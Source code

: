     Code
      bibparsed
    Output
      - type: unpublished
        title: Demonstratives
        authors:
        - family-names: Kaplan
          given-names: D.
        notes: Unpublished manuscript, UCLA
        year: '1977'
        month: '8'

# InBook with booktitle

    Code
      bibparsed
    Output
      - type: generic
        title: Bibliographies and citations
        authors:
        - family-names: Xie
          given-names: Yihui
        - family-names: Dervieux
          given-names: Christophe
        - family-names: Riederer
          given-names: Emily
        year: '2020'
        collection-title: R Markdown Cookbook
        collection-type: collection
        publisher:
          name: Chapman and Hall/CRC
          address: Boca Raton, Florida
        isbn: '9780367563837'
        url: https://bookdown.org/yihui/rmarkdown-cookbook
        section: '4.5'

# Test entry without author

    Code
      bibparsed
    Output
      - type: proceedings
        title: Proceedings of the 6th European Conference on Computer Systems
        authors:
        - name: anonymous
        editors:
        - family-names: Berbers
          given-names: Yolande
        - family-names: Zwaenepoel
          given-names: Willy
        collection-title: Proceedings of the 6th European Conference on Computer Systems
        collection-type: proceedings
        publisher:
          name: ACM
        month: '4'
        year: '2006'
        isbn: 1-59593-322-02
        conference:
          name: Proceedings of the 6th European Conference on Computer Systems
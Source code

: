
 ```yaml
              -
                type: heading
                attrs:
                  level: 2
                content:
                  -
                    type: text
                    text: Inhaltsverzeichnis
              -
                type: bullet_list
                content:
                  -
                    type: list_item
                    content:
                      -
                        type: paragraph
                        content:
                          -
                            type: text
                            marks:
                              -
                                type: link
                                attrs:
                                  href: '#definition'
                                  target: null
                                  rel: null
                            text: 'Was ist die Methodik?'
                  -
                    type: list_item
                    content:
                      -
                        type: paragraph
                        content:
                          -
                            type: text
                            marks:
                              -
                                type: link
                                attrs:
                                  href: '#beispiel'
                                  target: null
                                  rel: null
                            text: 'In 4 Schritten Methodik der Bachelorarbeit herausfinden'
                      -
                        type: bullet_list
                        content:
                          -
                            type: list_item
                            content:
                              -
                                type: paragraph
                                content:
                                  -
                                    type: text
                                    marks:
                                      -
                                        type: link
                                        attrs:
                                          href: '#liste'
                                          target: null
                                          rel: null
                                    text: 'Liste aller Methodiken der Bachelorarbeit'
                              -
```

□ □ □

--- WORK REQUEST ---
Reproduce every line of the data so that nothing differs from the original.

--- EXERCISE RESPONSE ---
Source code

:     Code
      bibparsed
    Output
      - type: unpublished
        title: Demonstratives
        authors:
        - family-names: Kaplan
          given-names: D.
        notes: Unpublished manuscript, UCLA
        year: '1977'
        month: '8'

# InBook with booktitle

    Code
      bibparsed
    Output
      - type: generic
        title: Bibliographies and citations
        authors:
        - family-names: Xie
          given-names: Yihui
        - family-names: Dervieux
          given-names: Christophe
        - family-names: Riederer
          given-names: Emily
        year: '2020'
        collection-title: R Markdown Cookbook
        collection-type: collection
        publisher:
          name: Chapman and Hall/CRC
          address: Boca Raton, Florida
        isbn: '9780367563837'
        url: https://bookdown.org/yihui/rmarkdown-cookbook
        section: '4.5'

# Test entry without author

    Code
      bibparsed
    Output
      - type: proceedings
        title: Proceedings of the 6th European Conference on Computer Systems
        authors:
        - name: anonymous
        editors:
        - family-names: Berbers
          given-names: Yolande
        - family-names: Zwaenepoel
          given-names: Willy
        collection-title: Proceedings of the 6th European Conference on Computer Systems
        collection-type: proceedings
        publisher:
          name: ACM
        month: '4'
        year: '2006'
        isbn: 1-59593-322-02
        conference:
          name: Proceedings of the 6th European Conference on Computer Systems
Source code

:
 ```yaml
              -
                type: heading
                attrs:
                  level: 2
                content:
                  -
                    type: text
                    text: Inhaltsverzeichnis
              -
                type: bullet_list
                content:
                  -
                    type: list_item
                    content:
                      -
                        type: paragraph
                        content:
                          -
                            type: text
                            marks:
                              -
                                type: link
                                attrs:
                                  href: '#definition'
                                  target: null
                                  rel: null
                            text: 'Was ist die Methodik?'
                  -
                    type: list_item
                    content:
                      -
                        type: paragraph
                        content:
                          -
                            type: text
                            marks:
                              -
                                type: link
                                attrs:
                                  href: '#beispiel'
                                  target: null
                                  rel: null
                            text: 'In 4 Schritten Methodik der Bachelorarbeit herausfinden'
                      -
                        type: bullet_list
                        content:
                          -
                            type: list_item
                            content:
                              -
                                type: paragraph
                                content:
                                  -
                                    type: text
                                    marks:
                                      -
                                        type: link
                                        attrs:
                                          href: '#liste'
                                          target: null
                                          rel: null
                                    text: 'Liste aller Methodiken der Bachelorarbeit'
                              -
```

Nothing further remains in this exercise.